GDP quickly regained momentum: It grew at a solid 3.2% annual rate from July through September and a 2.7% rate from October through December. Steady consumer spending contributed heavily to the growth.
Economists still foresee a recession sometime this year — they were always skeptical of a soft landing — but now see it coming later than they'd expected. A survey of 48 forecasters issued Monday by the National Association for Business Economics found that only a quarter of the respondents think a recession will have started by the end of March, down from half who had predicted so in December.
JOBS
The remarkable strength of the American job market has defied expectations throughout the economic tumult of the COVID years. 2021 and 2022 were the two best years for hiring in U.S. government records dating to 1940.
Job creation was expected to slow this year. Not so far. In January, employers added a blistering 517,000 jobs, far surpassing December's 260,000 gain. And the unemployment rate reached 3.4%, its lowest level since 1969.
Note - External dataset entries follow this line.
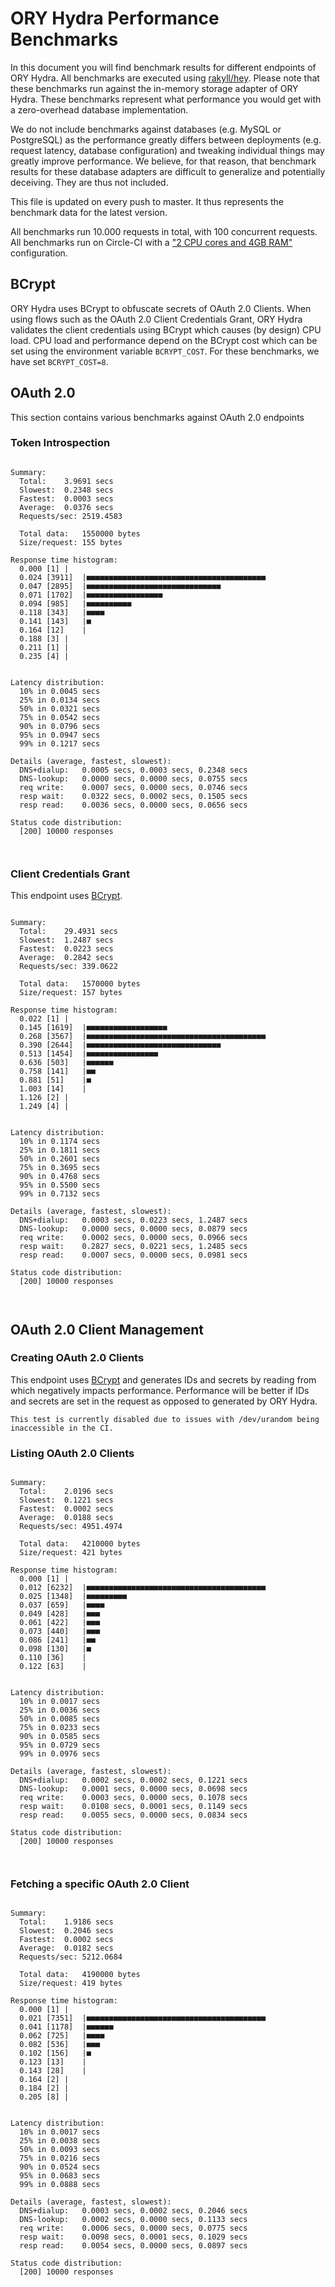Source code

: # ORY Hydra Performance Benchmarks

In this document you will find benchmark results for different endpoints of ORY Hydra. All benchmarks are executed
using [rakyll/hey](https://github.com/rakyll/hey). Please note that these benchmarks run against the in-memory storage
adapter of ORY Hydra. These benchmarks represent what performance you would get with a zero-overhead database implementation.

We do not include benchmarks against databases (e.g. MySQL or PostgreSQL) as the performance greatly differs between
deployments (e.g. request latency, database configuration) and tweaking individual things may greatly improve performance.
We believe, for that reason, that benchmark results for these database adapters are difficult to generalize and potentially
deceiving. They are thus not included.

This file is updated on every push to master. It thus represents the benchmark data for the latest version.

All benchmarks run 10.000 requests in total, with 100 concurrent requests. All benchmarks run on Circle-CI with a
["2 CPU cores and 4GB RAM"](https://support.circleci.com/hc/en-us/articles/360000489307-Why-do-my-tests-take-longer-to-run-on-CircleCI-than-locally-)
configuration.

## BCrypt

ORY Hydra uses BCrypt to obfuscate secrets of OAuth 2.0 Clients. When using flows such as the OAuth 2.0 Client Credentials
Grant, ORY Hydra validates the client credentials using BCrypt which causes (by design) CPU load. CPU load and performance
depend on the BCrypt cost which can be set using the environment variable `BCRYPT_COST`. For these benchmarks,
we have set `BCRYPT_COST=8`.

## OAuth 2.0

This section contains various benchmarks against OAuth 2.0 endpoints

### Token Introspection

```

Summary:
  Total:	3.9691 secs
  Slowest:	0.2348 secs
  Fastest:	0.0003 secs
  Average:	0.0376 secs
  Requests/sec:	2519.4583
  
  Total data:	1550000 bytes
  Size/request:	155 bytes

Response time histogram:
  0.000 [1]	|
  0.024 [3911]	|■■■■■■■■■■■■■■■■■■■■■■■■■■■■■■■■■■■■■■■■
  0.047 [2895]	|■■■■■■■■■■■■■■■■■■■■■■■■■■■■■■
  0.071 [1702]	|■■■■■■■■■■■■■■■■■
  0.094 [985]	|■■■■■■■■■■
  0.118 [343]	|■■■■
  0.141 [143]	|■
  0.164 [12]	|
  0.188 [3]	|
  0.211 [1]	|
  0.235 [4]	|


Latency distribution:
  10% in 0.0045 secs
  25% in 0.0134 secs
  50% in 0.0321 secs
  75% in 0.0542 secs
  90% in 0.0796 secs
  95% in 0.0947 secs
  99% in 0.1217 secs

Details (average, fastest, slowest):
  DNS+dialup:	0.0005 secs, 0.0003 secs, 0.2348 secs
  DNS-lookup:	0.0000 secs, 0.0000 secs, 0.0755 secs
  req write:	0.0007 secs, 0.0000 secs, 0.0746 secs
  resp wait:	0.0322 secs, 0.0002 secs, 0.1505 secs
  resp read:	0.0036 secs, 0.0000 secs, 0.0656 secs

Status code distribution:
  [200]	10000 responses



```

### Client Credentials Grant

This endpoint uses [BCrypt](#bcrypt).

```

Summary:
  Total:	29.4931 secs
  Slowest:	1.2487 secs
  Fastest:	0.0223 secs
  Average:	0.2842 secs
  Requests/sec:	339.0622
  
  Total data:	1570000 bytes
  Size/request:	157 bytes

Response time histogram:
  0.022 [1]	|
  0.145 [1619]	|■■■■■■■■■■■■■■■■■■
  0.268 [3567]	|■■■■■■■■■■■■■■■■■■■■■■■■■■■■■■■■■■■■■■■■
  0.390 [2644]	|■■■■■■■■■■■■■■■■■■■■■■■■■■■■■■
  0.513 [1454]	|■■■■■■■■■■■■■■■■
  0.636 [503]	|■■■■■■
  0.758 [141]	|■■
  0.881 [51]	|■
  1.003 [14]	|
  1.126 [2]	|
  1.249 [4]	|


Latency distribution:
  10% in 0.1174 secs
  25% in 0.1811 secs
  50% in 0.2601 secs
  75% in 0.3695 secs
  90% in 0.4768 secs
  95% in 0.5500 secs
  99% in 0.7132 secs

Details (average, fastest, slowest):
  DNS+dialup:	0.0003 secs, 0.0223 secs, 1.2487 secs
  DNS-lookup:	0.0000 secs, 0.0000 secs, 0.0879 secs
  req write:	0.0002 secs, 0.0000 secs, 0.0966 secs
  resp wait:	0.2827 secs, 0.0221 secs, 1.2485 secs
  resp read:	0.0007 secs, 0.0000 secs, 0.0981 secs

Status code distribution:
  [200]	10000 responses



```

## OAuth 2.0 Client Management

### Creating OAuth 2.0 Clients

This endpoint uses [BCrypt](#bcrypt) and generates IDs and secrets by reading from  which negatively impacts
performance. Performance will be better if IDs and secrets are set in the request as opposed to generated by ORY Hydra.

```
This test is currently disabled due to issues with /dev/urandom being inaccessible in the CI.
```

### Listing OAuth 2.0 Clients

```

Summary:
  Total:	2.0196 secs
  Slowest:	0.1221 secs
  Fastest:	0.0002 secs
  Average:	0.0188 secs
  Requests/sec:	4951.4974
  
  Total data:	4210000 bytes
  Size/request:	421 bytes

Response time histogram:
  0.000 [1]	|
  0.012 [6232]	|■■■■■■■■■■■■■■■■■■■■■■■■■■■■■■■■■■■■■■■■
  0.025 [1348]	|■■■■■■■■■
  0.037 [659]	|■■■■
  0.049 [428]	|■■■
  0.061 [422]	|■■■
  0.073 [440]	|■■■
  0.086 [241]	|■■
  0.098 [130]	|■
  0.110 [36]	|
  0.122 [63]	|


Latency distribution:
  10% in 0.0017 secs
  25% in 0.0036 secs
  50% in 0.0085 secs
  75% in 0.0233 secs
  90% in 0.0585 secs
  95% in 0.0729 secs
  99% in 0.0976 secs

Details (average, fastest, slowest):
  DNS+dialup:	0.0002 secs, 0.0002 secs, 0.1221 secs
  DNS-lookup:	0.0001 secs, 0.0000 secs, 0.0698 secs
  req write:	0.0003 secs, 0.0000 secs, 0.1078 secs
  resp wait:	0.0108 secs, 0.0001 secs, 0.1149 secs
  resp read:	0.0055 secs, 0.0000 secs, 0.0834 secs

Status code distribution:
  [200]	10000 responses



```

### Fetching a specific OAuth 2.0 Client

```

Summary:
  Total:	1.9186 secs
  Slowest:	0.2046 secs
  Fastest:	0.0002 secs
  Average:	0.0182 secs
  Requests/sec:	5212.0684
  
  Total data:	4190000 bytes
  Size/request:	419 bytes

Response time histogram:
  0.000 [1]	|
  0.021 [7351]	|■■■■■■■■■■■■■■■■■■■■■■■■■■■■■■■■■■■■■■■■
  0.041 [1178]	|■■■■■■
  0.062 [725]	|■■■■
  0.082 [536]	|■■■
  0.102 [156]	|■
  0.123 [13]	|
  0.143 [28]	|
  0.164 [2]	|
  0.184 [2]	|
  0.205 [8]	|


Latency distribution:
  10% in 0.0017 secs
  25% in 0.0038 secs
  50% in 0.0093 secs
  75% in 0.0216 secs
  90% in 0.0524 secs
  95% in 0.0683 secs
  99% in 0.0888 secs

Details (average, fastest, slowest):
  DNS+dialup:	0.0003 secs, 0.0002 secs, 0.2046 secs
  DNS-lookup:	0.0002 secs, 0.0000 secs, 0.1133 secs
  req write:	0.0006 secs, 0.0000 secs, 0.0775 secs
  resp wait:	0.0098 secs, 0.0001 secs, 0.1029 secs
  resp read:	0.0054 secs, 0.0000 secs, 0.0897 secs

Status code distribution:
  [200]	10000 responses



```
What's more, American workers as a whole are enjoying nearly unheard-of job security despite some high-profile layoffs in technology and a few other sectors. The government's count of monthly dismissals and layoffs sank below 1.5 million for the first time in 2021 and has stayed there since. There are now about two job openings, on average, for each unemployed American.
But a robust job market also puts upward pressure on wages — and therefore on prices. Which means further inflation.
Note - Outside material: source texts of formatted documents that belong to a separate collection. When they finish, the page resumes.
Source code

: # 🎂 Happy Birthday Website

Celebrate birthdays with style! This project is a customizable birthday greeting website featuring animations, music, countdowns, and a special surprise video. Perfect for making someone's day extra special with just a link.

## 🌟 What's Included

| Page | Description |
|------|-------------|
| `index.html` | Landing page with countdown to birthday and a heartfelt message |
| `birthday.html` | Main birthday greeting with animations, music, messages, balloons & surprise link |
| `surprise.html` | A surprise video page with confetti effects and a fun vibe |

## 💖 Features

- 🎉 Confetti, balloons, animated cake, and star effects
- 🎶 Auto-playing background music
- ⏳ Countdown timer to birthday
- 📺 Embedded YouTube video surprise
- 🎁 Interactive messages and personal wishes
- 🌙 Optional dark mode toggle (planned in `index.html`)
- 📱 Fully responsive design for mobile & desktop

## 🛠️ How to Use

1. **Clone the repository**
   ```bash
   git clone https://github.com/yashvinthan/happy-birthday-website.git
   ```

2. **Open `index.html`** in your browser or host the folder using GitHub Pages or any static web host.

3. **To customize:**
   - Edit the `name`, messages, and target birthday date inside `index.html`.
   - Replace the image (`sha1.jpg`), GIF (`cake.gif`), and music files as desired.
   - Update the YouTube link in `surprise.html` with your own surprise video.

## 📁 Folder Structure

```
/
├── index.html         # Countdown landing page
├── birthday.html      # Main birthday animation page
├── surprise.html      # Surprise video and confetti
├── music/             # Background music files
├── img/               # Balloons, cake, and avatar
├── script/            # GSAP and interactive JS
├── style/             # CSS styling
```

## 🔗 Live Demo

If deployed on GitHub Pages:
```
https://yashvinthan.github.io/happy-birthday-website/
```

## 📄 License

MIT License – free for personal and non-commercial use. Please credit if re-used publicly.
"The kind of wage gains we're seeing and the kind of tightness in the labor market is consistent with 3.5% to 4% inflation, not 2% or 3%,'' KPMG's Swonk said. "That's the hard reality of where we are.''
CONSUMERS
A shopper passes items inside the Walmart Supercenter in North Bergen, N.J., Thursday, Feb. 9, 2023. Americans have continued to shop this year, shrugging off higher interest rates and prices.
Their jobs secure, their bank accounts still bolstered by pandemic-era savings, Americans have continued to spend, shrugging off higher interest rates and prices.
In January, retail sales rose at their fastest pace in nearly two years, rebounding from a tepid holiday shopping season. Even after accounting for inflation, consumers spent their after-tax dollars at the fastest pace since March 2021. Consumer spending on services, ranging from health care to dinners out to airline tickets, last year accounted for 95% of the economy's growth.
Mark Zandi, chief economist at Moody's Analytics, estimates that consumers still have $1.5 trillion in "excess savings'' — above what they'd have socked away if the pandemic hadn't hit — from government aid and from cutting back while stuck at home at the peak of the pandemic.
Still, inflation continues to cause hardships for millions of households. Adjusted for inflation, average hourly earnings have fallen for 22 straight months, government data shows. Many low- and middle-income families are turning to credit cards to sustain their spending.
HOUSING
The Fed's rate hikes, which so far have had only a limited effect on the overall economy, have walloped one industry: Housing.
Residential real estate depends on the willingness of people to borrow for what's typically the costliest purchase of their lives. As the Fed continually jacked up interest rates last year, the average rate on a 30-year fixed mortgage topped 7% last fall — more than double where it began 2022 — before dropping back slightly.
The damage has been severe. Sales of existing homes have dropped for a record 12 straight months, according to the National Association of Realtors. And the government's GDP report showed that investment in housing plunged at an annual rate of nearly 26% from October through December after having tumbled 18% from April through June and 27% from July through September.